Lincoln Taxi Co. v. Rice , 251 S.W.2d 867 ( 1952 )


Menu:
  • 251 S.W.2d 867 (1952)

    LINCOLN TAXI CO., Inc. et al.
    v.
    RICE et al.
    LINCOLN TAXI CO., Inc. et al.
    v.
    WOODS et al.
    LINCOLN TAXI CO., Inc. et al.
    v.
    PARTEE et al.
    LINCOLN TAXI CO., Inc. et al.
    v.
    RYAN.

    Court of Appeals of Kentucky.

    October 10, 1952.

    *868 Mayer, Cooper & Kiel, Louisville, for appellant.

    Chas. W. Anderson, Jr., Louisville, Harry S. McAlpin, Woodward, Hobson & Fulton, Louisville, for appellee.

    CULLEN, Commissioner.

    As a result of a collision between a taxicab and a Ford convertible, at the intersection of Broadway and Eighth Street in Louisville, around 1:30 p.m. on Memorial Day, 1949, personal injuries were received by three passengers in the taxicab and by the driver of the Ford and his wife. The three passengers sued the taxicab company and its driver, and the driver of the Ford. The latter and his wife sued the taxicab company and its driver.
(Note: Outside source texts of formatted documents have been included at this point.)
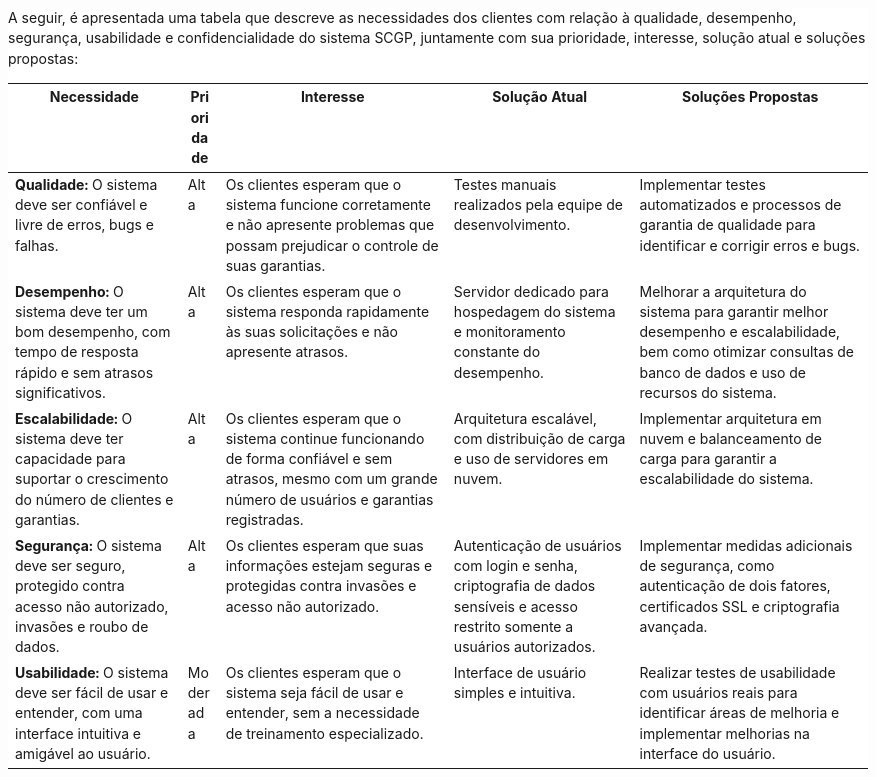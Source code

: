 A seguir, é apresentada uma tabela que descreve as necessidades dos clientes com relação à qualidade, desempenho, segurança, usabilidade e confidencialidade do sistema SCGP, juntamente com sua prioridade, interesse, solução atual e soluções propostas:

| Necessidade                                                                                                                                              | Prioridade | Interesse                                                                                                                                                | Solução Atual                                                                                                                 | Soluções Propostas                                                                                                                                                                                                                                                       |
| -------------------------------------------------------------------------------------------------------------------------------------------------------- | ---------- | -------------------------------------------------------------------------------------------------------------------------------------------------------- | ----------------------------------------------------------------------------------------------------------------------------- | ------------------------------------------------------------------------------------------------------------------------------------------------------------------------------------------------------------------------------------------------------------------------ |
| **Qualidade:** O sistema deve ser confiável e livre de erros, bugs e falhas.                                                                             | Alta       | Os clientes esperam que o sistema funcione corretamente e não apresente problemas que possam prejudicar o controle de suas garantias.                    | Testes manuais realizados pela equipe de desenvolvimento.                                                                     | Implementar testes automatizados e processos de garantia de qualidade para identificar e corrigir erros e bugs.                                                                                                                                                          |
| **Desempenho:** O sistema deve ter um bom desempenho, com tempo de resposta rápido e sem atrasos significativos.                                         | Alta       | Os clientes esperam que o sistema responda rapidamente às suas solicitações e não apresente atrasos.                                                     | Servidor dedicado para hospedagem do sistema e monitoramento constante do desempenho.                                         | Melhorar a arquitetura do sistema para garantir melhor desempenho e escalabilidade, bem como otimizar consultas de banco de dados e uso de recursos do sistema.                                                                                                          |
| **Escalabilidade:** O sistema deve ter capacidade para suportar o crescimento do número de clientes e garantias.                                         | Alta       | Os clientes esperam que o sistema continue funcionando de forma confiável e sem atrasos, mesmo com um grande número de usuários e garantias registradas. | Arquitetura escalável, com distribuição de carga e uso de servidores em nuvem.                                                | Implementar arquitetura em nuvem e balanceamento de carga para garantir a escalabilidade do sistema.                                                                                                                                                                     |
| **Segurança:** O sistema deve ser seguro, protegido contra acesso não autorizado, invasões e roubo de dados.                                             | Alta       | Os clientes esperam que suas informações estejam seguras e protegidas contra invasões e acesso não autorizado.                                           | Autenticação de usuários com login e senha, criptografia de dados sensíveis e acesso restrito somente a usuários autorizados. | Implementar medidas adicionais de segurança, como autenticação de dois fatores, certificados SSL e criptografia avançada.                                                                                                                                                |
| **Usabilidade:** O sistema deve ser fácil de usar e entender, com uma interface intuitiva e amigável ao usuário.                                         | Moderada   | Os clientes esperam que o sistema seja fácil de usar e entender, sem a necessidade de treinamento especializado.                                         | Interface de usuário simples e intuitiva.                                                                                     | Realizar testes de usabilidade com usuários reais para identificar áreas de melhoria e implementar melhorias na interface do usuário.                                                                                                                                    |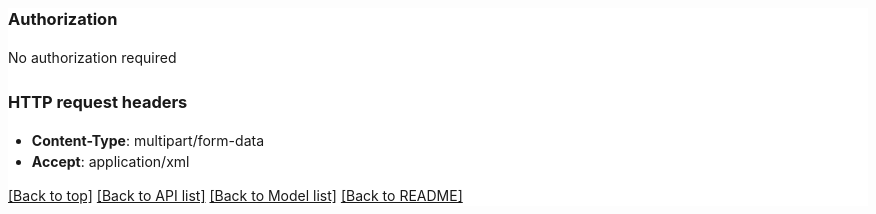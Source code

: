 ### Authorization

No authorization required

### HTTP request headers

- **Content-Type**: multipart/form-data
- **Accept**: application/xml

[[Back to top]](#) [[Back to API list]](../README.md#documentation-for-api-endpoints)
[[Back to Model list]](../README.md#documentation-for-models)
[[Back to README]](../README.md)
The jury found that the taxicab driver was solely responsible, and judgments were entered against him and his company in favor of the three passengers and the owner of the Ford and his wife. The taxicab company and driver have appealed from the judgments in favor of two of the passengers and the driver of the Ford, and have moved for an appeal from the judgment in favor of the third passenger, which was for only $405. The judgment in favor of the Ford driver's wife was below the jurisdictional amount for an appeal. There is no cross appeal.

    Traffic at the intersection in question is controlled by electric signal lights. Upon the trial, each driver claimed that the green light was in his favor, and that the other "ran" the red light. The taxicab was going north on Eighth Street, and the Ford was going west on Broadway, and the collision occurred in the northeast corner of the intersection. The Ford struck the taxicab in the side. Broadway is a six-lane street, with three lanes for traffic in each direction, and Eighth Street is a two-lane street, approximately 36 feet wide.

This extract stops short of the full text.